* [Task statement]: The records must be retyped exactly, with no pictures included.

=====

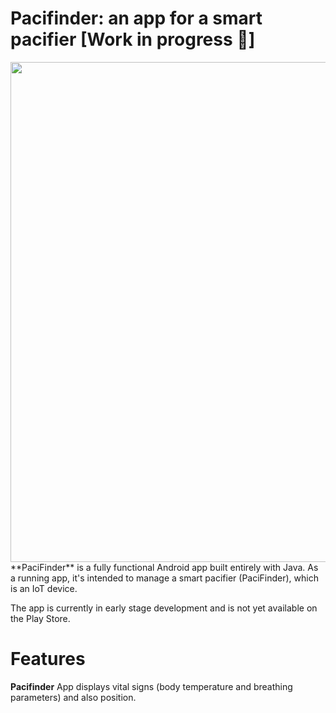 # Pacifinder: an app for a smart pacifier  [Work in progress 🚧]
<div id="header" align="center">
  <img src="https://user-images.githubusercontent.com/80783925/193468187-04a95666-53fb-4be1-83d6-85e520def458.png" width="800"/>
</div>
**PaciFinder** is a fully functional Android app built entirely with Java. As a running app, it's intended to manage a smart pacifier (PaciFinder), which is an IoT device.

The app is currently in early stage development and is not yet available on the Play Store.

# Features
**Pacifinder** App displays vital signs (body temperature and breathing parameters) and also position.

=====

* [Written answer]:
 # Pacifinder: an app for a smart pacifier  [Work in progress 🚧]
<div id="header" align="center">
  <img src="https://user-images.githubusercontent.com/80783925/193468187-04a95666-53fb-4be1-83d6-85e520def458.png" width="800"/>
</div>
**PaciFinder** is a fully functional Android app built entirely with Java. As a running app, it's intended to manage a smart pacifier (PaciFinder), which is an IoT device.

The app is currently in early stage development and is not yet available on the Play Store.

# Features
**Pacifinder** App displays vital signs (body temperature and breathing parameters) and also position.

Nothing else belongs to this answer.